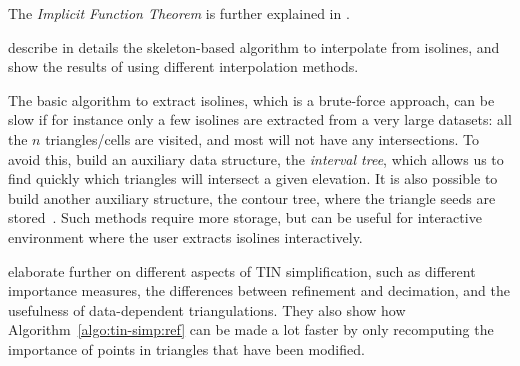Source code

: The \emph{Implicit Function Theorem} is further explained in \citet{Sibson97}.

\citet{Dakowicz03} describe in details the skeleton-based algorithm to interpolate from isolines, and show the results of using different interpolation methods.

The basic algorithm to extract isolines, which is a brute-force approach, can be slow if for instance only a few isolines are extracted from a very large datasets: all the $n$ triangles/cells are visited, and most will not have any intersections.
To avoid this, \citet{vanKreveld96} build an auxiliary data structure, the \emph{interval tree}, which allows us to find quickly which triangles will intersect a given elevation.
It is also possible to build another auxiliary structure, the contour tree, where the triangle seeds are stored~\citep{vanKreveld97-1}.
Such methods require more storage, but can be useful for interactive environment where the user extracts isolines interactively.

\citet{Garland95} elaborate further on different aspects of TIN simplification, such as different importance measures, the differences between refinement and decimation, and the usefulness of data-dependent triangulations. 
They also show how Algorithm~\ref{algo:tin-simp:ref} can be made a lot faster by only recomputing the importance of points in triangles that have been modified. 


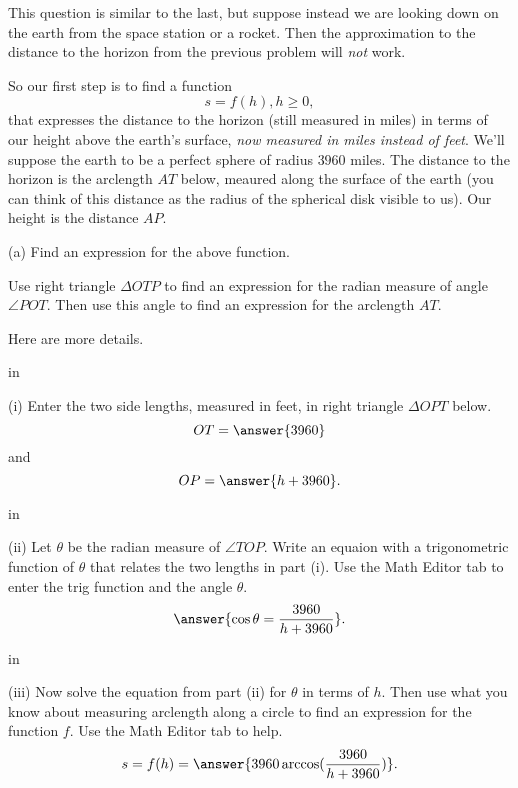 \documentclass{ximera}
\newcommand{\pskip}{\vskip 0.1 in}
\begin{document}
\begin{question}  \label{Q34eefg4t3}
This question is similar to the last, but suppose instead we are looking down on the earth from the space station or a rocket. Then the approximation to the distance to the horizon from the previous problem will \emph{not} work.

So our first step is to find a function
\[
   s = f(h), h\geq 0 ,
\]
that expresses the distance to the horizon (still measured in miles) in terms of our height above the earth's surface, \emph{now measured in miles instead of feet}. We'll suppose the earth to be a perfect sphere of radius $3960$ miles. The distance to the horizon is the arclength $AT$ below, meaured along the surface of the earth (you can think of this distance as the radius of the spherical disk visible to us). Our height is the distance $AP$. 

 
\begin{onlineOnly}
    \begin{center}
\end{center}
\end{onlineOnly}

(a) Find an expression for the above function. 
\begin{hint}
Use right triangle $\Delta OTP$ to find an expression for the radian measure of angle $\angle POT$. Then use this angle to find an expression for the arclength $AT$.

Here are more details.

\pskip

(i) Enter the two side lengths, measured in feet, in right triangle $\Delta OPT$ below.
\[
      OT = \answer{3960}
\]
and
\[
        OP = \answer{h+3960} .
\]

\pskip

(ii) Let $\theta$ be the radian measure of $\angle TOP$. Write an equaion with a trigonometric function of $\theta$ that relates the two lengths in part (i). Use the Math Editor tab to enter the trig function and the angle $\theta$.
\[
     \answer{\cos \theta = \frac{3960}{h+3960}}.
\]

\pskip

(iii) Now solve the equation from part (ii) for $\theta$ in terms of $h$. Then use what you know about measuring arclength along a circle to find an expression for the function $f$. Use the Math Editor tab to help.
\[
      s = f(h) = \answer{3960 \arccos( \frac{3960}{h+3960})} .
\]
 

\end{hint}






\end{question}
\end{document}
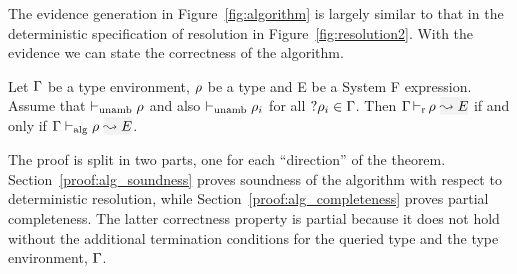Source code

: The evidence generation in Figure~\ref{fig:algorithm} is largely similar to
that in the deterministic specification of resolution in
Figure~\ref{fig:resolution2}.
With the evidence we can state the correctness of the algorithm.

% 

\begin{theorem}
Let $\Gamma$ be a type environment, $\rho$ be a type and E be a System F expression.
Assume that ${ \vdash_{\mathrm{unamb}} \rho}$ and also ${ \vdash_{\mathrm{unamb}} \rho_i}$ for all \(?\rho_i \in \Gamma\).
Then $\dres{\tenv}{\rulet}{E}$ if and only if $\adres{\tenv}{\rulet}{E}$.
\end{theorem}
The proof is split in two parts, one for each ``direction'' of the theorem.
Section~\ref{proof:alg_soundness} proves
soundness of the algorithm with respect to deterministic resolution, while Section~\ref{proof:alg_completeness} proves partial completeness. The latter correctness property is partial because
it does not hold without the additional termination conditions for the queried type and the
type environment, \(\Gamma\).


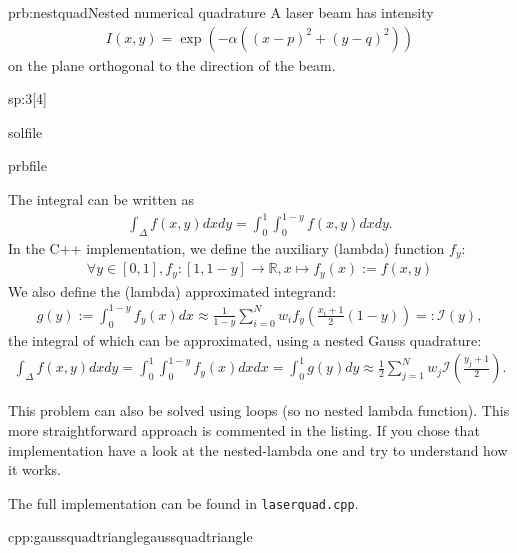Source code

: \begin{samproblem}{prb:nestquad}{Nested numerical quadrature}{
  A laser beam has intensity
  \begin{align*}
    I(x,y) = \exp(- \alpha ((x-p)^2 + (y-q)^2) )
  \end{align*}
  on the plane orthogonal to the direction of the beam.
}
\begin{subproblem}{sp:3}[4]
  
  \begin{samwriteprbpart}{solfile}
    \begin{writeverbatim}{prbfile}
      \begin{samsolution}
        The integral can be written as
        \begin{align*}
          \int_\Delta f(x,y) dx dy = \int_0^1 \int_0^{1-y} f(x,y) dx dy.
        \end{align*}
        In the C++ implementation, we define the auxiliary (lambda) function $f_y$:
        \begin{align*}
          \forall y \in [0,1], f_y: [1,1-y] \rightarrow \mathbb{R}, x \mapsto f_y(x) := f(x,y)
        \end{align*}
        We also define the (lambda) approximated integrand:
        \begin{align}
          g(y) := \int_0^{1-y} f_y(x) dx \approx \frac{1}{1-y} \sum_{i = 0}^N w_i f_y\left(\frac{x_i + 1}{2}  (1-y)\right) =: \mathcal{I}(y),
        \end{align}
        the integral of which can be approximated, using a nested Gauss quadrature:
        \begin{align}
          \int_\Delta f(x,y) dx dy  = \int_0^1  \int_0^{1-y} f_y(x) dx dx = \int_0^1 g(y) dy \approx \frac{1}{2} \sum_{j = 1}^N w_j \mathcal{I}\left(\frac{y_j + 1}{2}\right).
        \end{align}

        This problem can also be solved using loops (so no nested lambda function).
        This more straightforward approach is commented in the listing.
        If you chose that implementation have a look at the nested-lambda one and try to understand how it works.

        The full implementation can be found in \verb|laserquad.cpp|.

        \begin{samcode}[C++-code]{cpp:gaussquadtriangle}{gaussquadtriangle}
          \small
        \end{samcode}
      \end{samsolution}
    \end{writeverbatim}
  \end{samwriteprbpart}

\end{subproblem}


\end{samproblem}

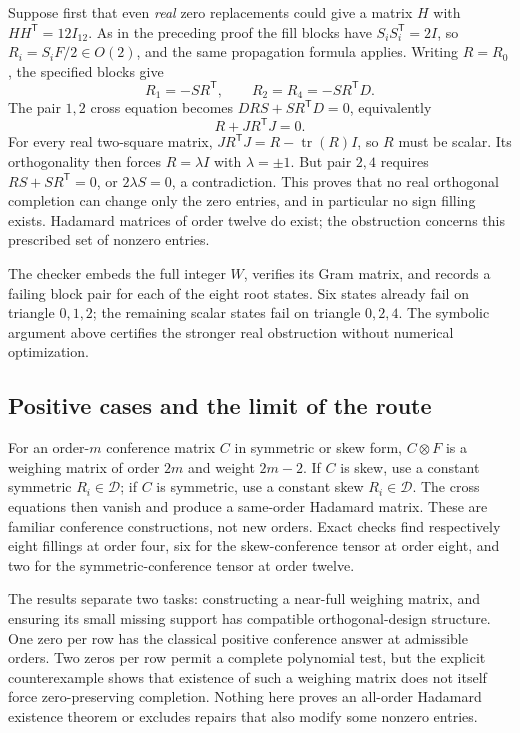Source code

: Suppose first that even \emph{real} zero replacements could give
a matrix $H$ with $HH^{\mathsf T}=12I_{12}$. As in the preceding
proof the fill blocks have $S_iS_i^{\mathsf T}=2I$, so
$R_i=S_iF/2\in O(2)$, and the same propagation formula applies.
Writing $R=R_0$, the specified blocks give
\[
 R_1=-SR^{\mathsf T},\qquad
 R_2=R_4=-SR^{\mathsf T}D.
\]
The pair $1,2$ cross equation becomes
$DRS+SR^{\mathsf T}D=0$, equivalently
\[
 R+JR^{\mathsf T}J=0.
\]
For every real two-square matrix,
$JR^{\mathsf T}J=R-\operatorname{tr}(R)I$, so $R$ must be
scalar. Its orthogonality then forces $R=\lambda I$ with
$\lambda=\pm1$. But pair $2,4$ requires
$RS+SR^{\mathsf T}=0$, or $2\lambda S=0$, a contradiction.
This proves that no real orthogonal completion can change only
the zero entries, and in particular no sign filling exists.
Hadamard matrices of order twelve do exist; the obstruction
concerns this prescribed set of nonzero entries.

The checker embeds the full integer $W$, verifies its Gram matrix,
and records a failing block pair for each of the eight root states.
Six states already fail on triangle $0,1,2$; the remaining scalar
states fail on triangle $0,2,4$. The symbolic argument above
certifies the stronger real obstruction without numerical optimization.

\subsection{Positive cases and the limit of the route}
For an order-$m$ conference matrix $C$ in symmetric or skew form,
$C\otimes F$ is a weighing matrix of order $2m$ and weight $2m-2$.
If $C$ is skew, use a constant symmetric $R_i\in\mathcal D$;
if $C$ is symmetric, use a constant skew $R_i\in\mathcal D$.
The cross equations then vanish and produce a same-order Hadamard
matrix. These are familiar conference constructions, not new orders.
Exact checks find respectively eight fillings at order four,
six for the skew-conference tensor at order eight, and two for
the symmetric-conference tensor at order twelve.

The results separate two tasks: constructing a near-full weighing
matrix, and ensuring its small missing support has compatible
orthogonal-design structure. One zero per row has the classical
positive conference answer at admissible orders. Two zeros per
row permit a complete polynomial test, but the explicit counterexample
shows that existence of such a weighing matrix does not itself
force zero-preserving completion. Nothing here proves an all-order
Hadamard existence theorem or excludes repairs that also modify
some nonzero entries.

----------------------------------------

* [Your goal]: What lines in the data include the string "radian"? Copy each one.

* [Answer area]:
Use right triangle $\Delta OTP$ to find an expression for the radian measure of angle $\angle POT$. Then use this angle to find an expression for the arclength $AT$.
(ii) Let $\theta$ be the radian measure of $\angle TOP$. Write an equaion with a trigonometric function of $\theta$ that relates the two lengths in part (i). Use the Math Editor tab to enter the trig function and the angle $\theta$.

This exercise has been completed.